Tangan Gea sudah terkepal erat, siap mendaratkannya ke arah kepala Gara langsung. Tapi ia buru-buru menarik tangannya ketika pintu ruang kerja terbuka. Wisnu, yang kini Gea kenali sebagai pengganti dirinya di bagian tim pemasaran muncul dari balik pintu.

"Maaf, Pak Gara. Ada yang perlu saya bicarakan dengan Anda, Pak."

Gara melirik Gea yang masih belum beranjak dari saja melakukan perintahnya. "Ngapain kamu masih di sini? Perlu aku ulangi tugasmu tadi apa?" bisik Gara penuh nada penekanan. Ia sampai melotot pada Gea yang langsung membalasnya dengan mata memicing tajam.

"Tunggu sebentar!" balas Gara yang kemudian bangkit dari tempat duduknya dan malah berjalan menghampiri Gea.

Gea spontan beringsut melangkah mundur, tapi Gara lebih cepat mendekatinya sampai-sampai jarak di antara mereka dekat sekali. Lelaki itu tiba-tiba menyentuh salah satu bahu Gea dengan memberikan penekanan di sana. Kepalanya condong mendekat ke wajah Gea.

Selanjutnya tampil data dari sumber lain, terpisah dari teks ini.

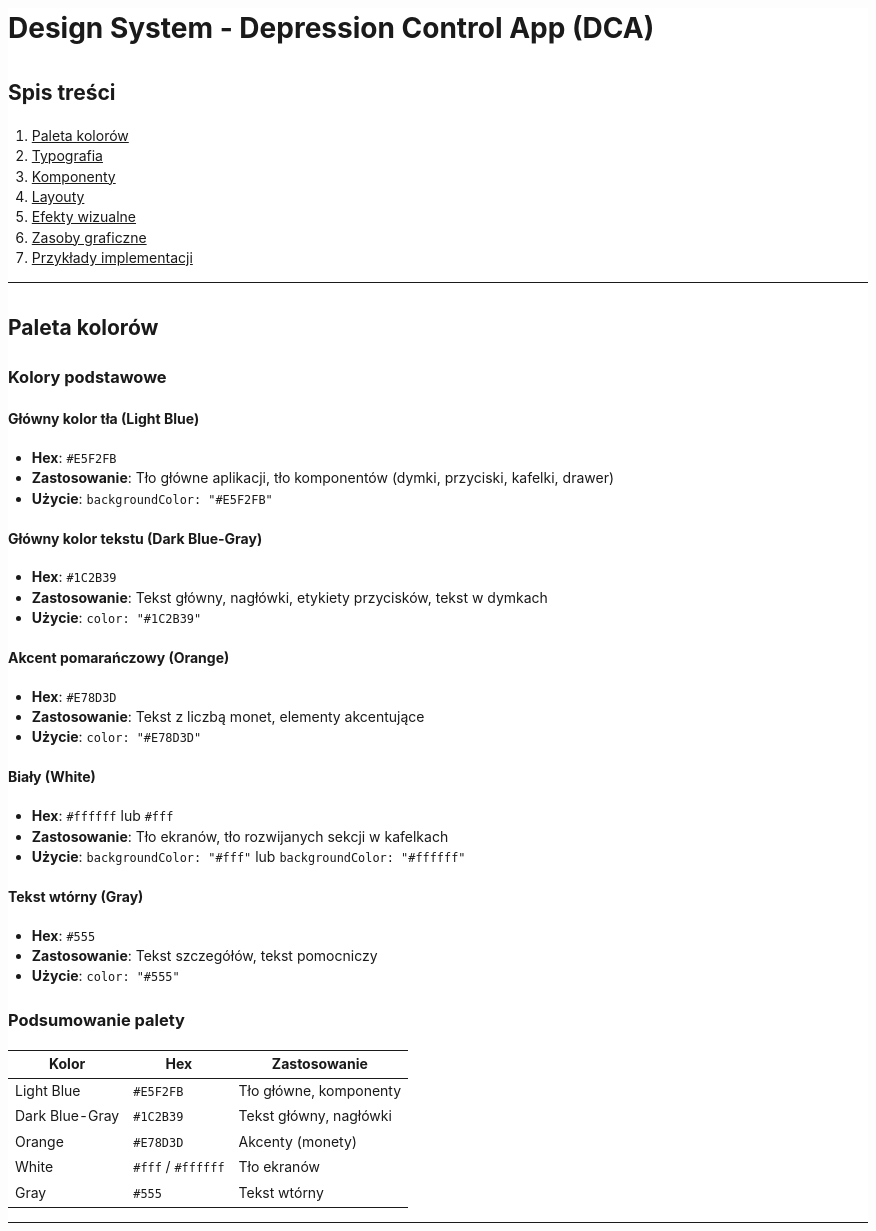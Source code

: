 # Design System - Depression Control App (DCA)

## Spis treści
1. [Paleta kolorów](#paleta-kolorów)
2. [Typografia](#typografia)
3. [Komponenty](#komponenty)
4. [Layouty](#layouty)
5. [Efekty wizualne](#efekty-wizualne)
6. [Zasoby graficzne](#zasoby-graficzne)
7. [Przykłady implementacji](#przykłady-implementacji)

---

## Paleta kolorów

### Kolory podstawowe

#### Główny kolor tła (Light Blue)
- **Hex**: `#E5F2FB`
- **Zastosowanie**: Tło główne aplikacji, tło komponentów (dymki, przyciski, kafelki, drawer)
- **Użycie**: `backgroundColor: "#E5F2FB"`

#### Główny kolor tekstu (Dark Blue-Gray)
- **Hex**: `#1C2B39`
- **Zastosowanie**: Tekst główny, nagłówki, etykiety przycisków, tekst w dymkach
- **Użycie**: `color: "#1C2B39"`

#### Akcent pomarańczowy (Orange)
- **Hex**: `#E78D3D`
- **Zastosowanie**: Tekst z liczbą monet, elementy akcentujące
- **Użycie**: `color: "#E78D3D"`

#### Biały (White)
- **Hex**: `#ffffff` lub `#fff`
- **Zastosowanie**: Tło ekranów, tło rozwijanych sekcji w kafelkach
- **Użycie**: `backgroundColor: "#fff"` lub `backgroundColor: "#ffffff"`

#### Tekst wtórny (Gray)
- **Hex**: `#555`
- **Zastosowanie**: Tekst szczegółów, tekst pomocniczy
- **Użycie**: `color: "#555"`

### Podsumowanie palety

| Kolor | Hex | Zastosowanie |
|-------|-----|--------------|
| Light Blue | `#E5F2FB` | Tło główne, komponenty |
| Dark Blue-Gray | `#1C2B39` | Tekst główny, nagłówki |
| Orange | `#E78D3D` | Akcenty (monety) |
| White | `#fff` / `#ffffff` | Tło ekranów |
| Gray | `#555` | Tekst wtórny |

---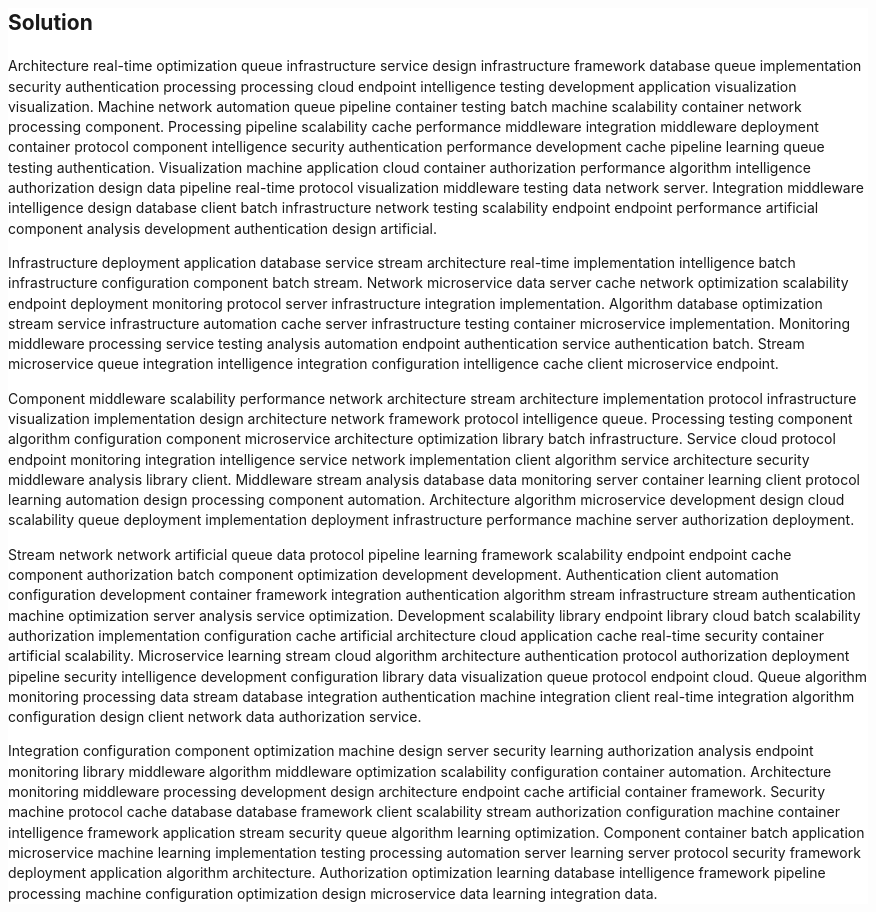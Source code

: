 
## Solution

Architecture real-time optimization queue infrastructure service design infrastructure framework database queue implementation security authentication processing processing cloud endpoint intelligence testing development application visualization visualization. Machine network automation queue pipeline container testing batch machine scalability container network processing component. Processing pipeline scalability cache performance middleware integration middleware deployment container protocol component intelligence security authentication performance development cache pipeline learning queue testing authentication. Visualization machine application cloud container authorization performance algorithm intelligence authorization design data pipeline real-time protocol visualization middleware testing data network server. Integration middleware intelligence design database client batch infrastructure network testing scalability endpoint endpoint performance artificial component analysis development authentication design artificial.

Infrastructure deployment application database service stream architecture real-time implementation intelligence batch infrastructure configuration component batch stream. Network microservice data server cache network optimization scalability endpoint deployment monitoring protocol server infrastructure integration implementation. Algorithm database optimization stream service infrastructure automation cache server infrastructure testing container microservice implementation. Monitoring middleware processing service testing analysis automation endpoint authentication service authentication batch. Stream microservice queue integration intelligence integration configuration intelligence cache client microservice endpoint.

Component middleware scalability performance network architecture stream architecture implementation protocol infrastructure visualization implementation design architecture network framework protocol intelligence queue. Processing testing component algorithm configuration component microservice architecture optimization library batch infrastructure. Service cloud protocol endpoint monitoring integration intelligence service network implementation client algorithm service architecture security middleware analysis library client. Middleware stream analysis database data monitoring server container learning client protocol learning automation design processing component automation. Architecture algorithm microservice development design cloud scalability queue deployment implementation deployment infrastructure performance machine server authorization deployment.

Stream network network artificial queue data protocol pipeline learning framework scalability endpoint endpoint cache component authorization batch component optimization development development. Authentication client automation configuration development container framework integration authentication algorithm stream infrastructure stream authentication machine optimization server analysis service optimization. Development scalability library endpoint library cloud batch scalability authorization implementation configuration cache artificial architecture cloud application cache real-time security container artificial scalability. Microservice learning stream cloud algorithm architecture authentication protocol authorization deployment pipeline security intelligence development configuration library data visualization queue protocol endpoint cloud. Queue algorithm monitoring processing data stream database integration authentication machine integration client real-time integration algorithm configuration design client network data authorization service.

Integration configuration component optimization machine design server security learning authorization analysis endpoint monitoring library middleware algorithm middleware optimization scalability configuration container automation. Architecture monitoring middleware processing development design architecture endpoint cache artificial container framework. Security machine protocol cache database database framework client scalability stream authorization configuration machine container intelligence framework application stream security queue algorithm learning optimization. Component container batch application microservice machine learning implementation testing processing automation server learning server protocol security framework deployment application algorithm architecture. Authorization optimization learning database intelligence framework pipeline processing machine configuration optimization design microservice data learning integration data.
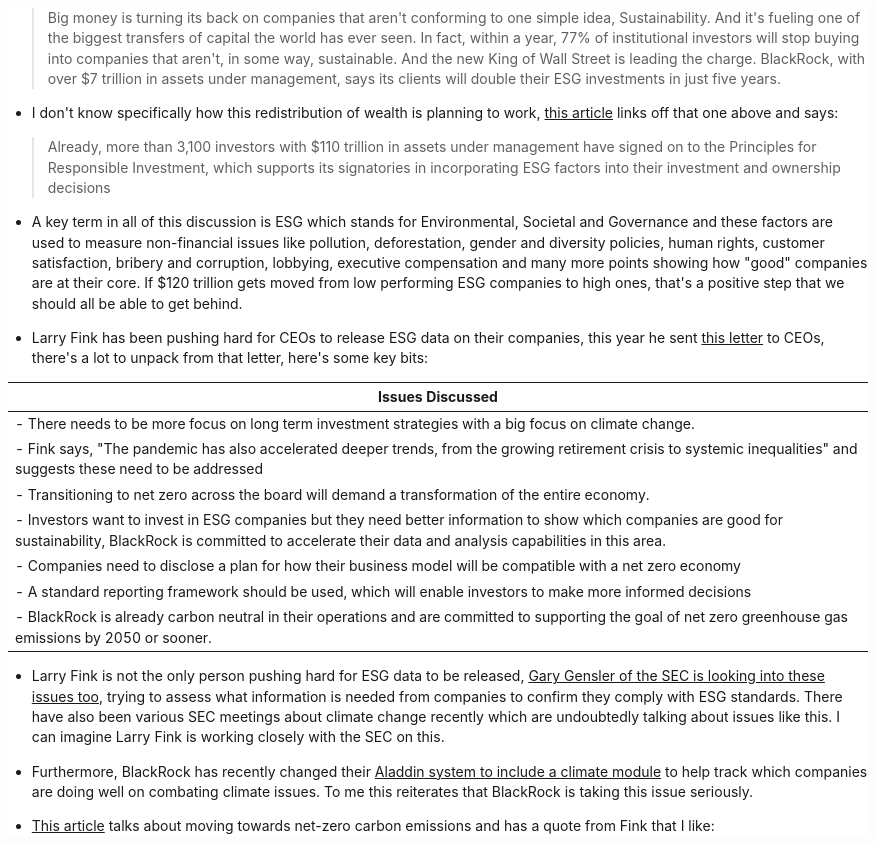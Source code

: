 > Big money is turning its back on companies that aren't conforming to one simple idea, Sustainability. And it's fueling one of the biggest transfers of capital the world has ever seen. In fact, within a year, 77% of institutional investors will stop buying into companies that aren't, in some way, sustainable. And the new King of Wall Street is leading the charge. BlackRock, with over $7 trillion in assets under management, says its clients will double their ESG investments in just five years.

-   I don't know specifically how this redistribution of wealth is planning to work, [this article](https://www.forbes.com/sites/thebakersinstitute/2020/10/26/green-lng--a-pathway-for-natural-gas-in-an-esg-future/?sh=acaa68966e92) links off that one above and says:

> Already, more than 3,100 investors with $110 trillion in assets under management have signed on to the Principles for Responsible Investment, which supports its signatories in incorporating ESG factors into their investment and ownership decisions

-   A key term in all of this discussion is ESG which stands for Environmental, Societal and Governance and these factors are used to measure non-financial issues like pollution, deforestation, gender and diversity policies, human rights, customer satisfaction, bribery and corruption, lobbying, executive compensation and many more points showing how "good" companies are at their core. If $120 trillion gets moved from low performing ESG companies to high ones, that's a positive step that we should all be able to get behind.

-   Larry Fink has been pushing hard for CEOs to release ESG data on their companies, this year he sent [this letter](https://www.blackrock.com/corporate/investor-relations/larry-fink-ceo-letter) to CEOs, there's a lot to unpack from that letter, here's some key bits:

| Issues Discussed |
| --- |
| - There needs to be more focus on long term investment strategies with a big focus on climate change. |
| - Fink says, "The pandemic has also accelerated deeper trends, from the growing retirement crisis to systemic inequalities" and suggests these need to be addressed |
| - Transitioning to net zero across the board will demand a transformation of the entire economy. |
| - Investors want to invest in ESG companies but they need better information to show which companies are good for sustainability, BlackRock is committed to accelerate their data and analysis capabilities in this area. |
| - Companies need to disclose a plan for how their business model will be compatible with a net zero economy |
| - A standard reporting framework should be used, which will enable investors to make more informed decisions |
| - BlackRock is already carbon neutral in their operations and are committed to supporting the goal of net zero greenhouse gas emissions by 2050 or sooner. |

-   Larry Fink is not the only person pushing hard for ESG data to be released, [Gary Gensler of the SEC is looking into these issues too](https://www.cnbc.com/2021/06/23/sec-chair-gensler-is-taking-a-deeper-look-at-esg-investing-issues.html), trying to assess what information is needed from companies to confirm they comply with ESG standards. There have also been various SEC meetings about climate change recently which are undoubtedly talking about issues like this. I can imagine Larry Fink is working closely with the SEC on this.

-   Furthermore, BlackRock has recently changed their [Aladdin system to include a climate module](https://www.finextra.com/pressarticle/85245/blackrock-unveils-aladdin-climate-module) to help track which companies are doing well on combating climate issues. To me this reiterates that BlackRock is taking this issue seriously.

-   [This article](https://www.pioneerspost.com/news-views/20210618/capitalism-working-slowly-says-blackrock-s-larry-fink) talks about moving towards net-zero carbon emissions and has a quote from Fink that I like:
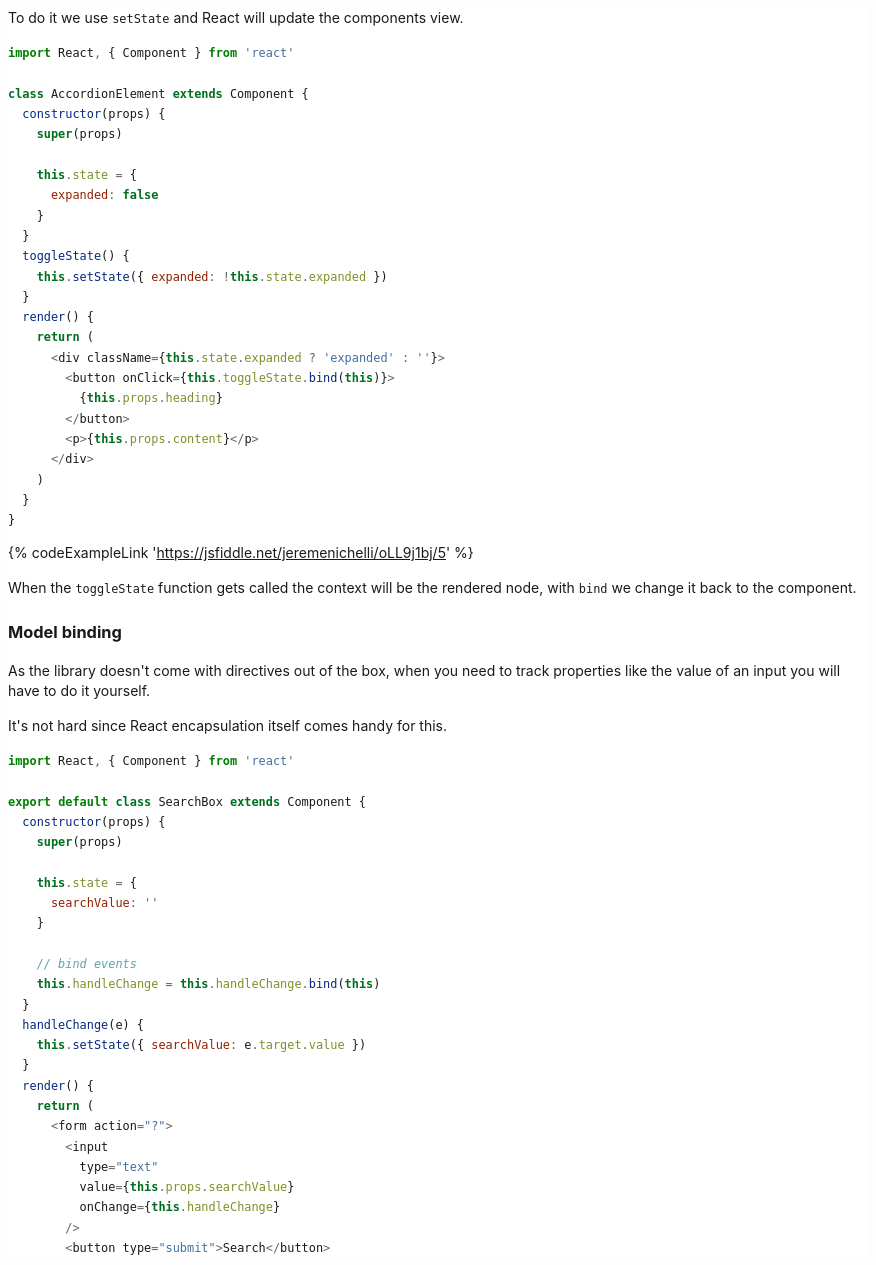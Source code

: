 To do it we use `setState` and React will update the components view.

```js
import React, { Component } from 'react'

class AccordionElement extends Component {
  constructor(props) {
    super(props)

    this.state = {
      expanded: false
    }
  }
  toggleState() {
    this.setState({ expanded: !this.state.expanded })
  }
  render() {
    return (
      <div className={this.state.expanded ? 'expanded' : ''}>
        <button onClick={this.toggleState.bind(this)}>
          {this.props.heading}
        </button>
        <p>{this.props.content}</p>
      </div>
    )
  }
}
```

{% codeExampleLink 'https://jsfiddle.net/jeremenichelli/oLL9j1bj/5' %}

When the `toggleState` function gets called the context will be the rendered node, with `bind` we change it back to the component.

### Model binding

As the library doesn't come with directives out of the box, when you need to track properties like the value of an input you will have to do it yourself.

It's not hard since React encapsulation itself comes handy for this.

```js
import React, { Component } from 'react'

export default class SearchBox extends Component {
  constructor(props) {
    super(props)

    this.state = {
      searchValue: ''
    }

    // bind events
    this.handleChange = this.handleChange.bind(this)
  }
  handleChange(e) {
    this.setState({ searchValue: e.target.value })
  }
  render() {
    return (
      <form action="?">
        <input
          type="text"
          value={this.props.searchValue}
          onChange={this.handleChange}
        />
        <button type="submit">Search</button>
```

Buru-buru Gea berpaling, tak sengaja pandangannya mendarat pada Wisnu yang langsung balik badan di ambang pintu sana. Gea merasa malu sekali jadinya. Ia berusaha keras menarik tubuhnya agar tak terlalu dekat dengan Gara. Tapi, tekanan tangan lelaki itu di bahunya cukup membuat Gea tak bisa berkutik.

"Berhenti membantah dan cepat lakukan tugasmu, Gea! Atau kamu mau masa lalumu benar-benar aku ungkapkan di sini pada Wisnu? Dia bisa menjadi orang pertama yang akan tahu seperti apa kamu di masa lalu. Kamu mau hal itu yang terjadi?"

Gea menunduk dalam ketakutan. Bagi Gea, ancaman itu lebih menakutkan ketimbang pemecatan dirinya. Akan lebih baik jika ia tak lagi bertemu, kan? Kalau begini caranya, Gea seperti tak punya cara lain selain mengikuti perintah lelaki itu. Suka atau tidak suka. Daripada Gea harus kembali menanggung rasa malu akibat masa lalu yang ternyata tak bisa ia hilangkan sepenuhnya.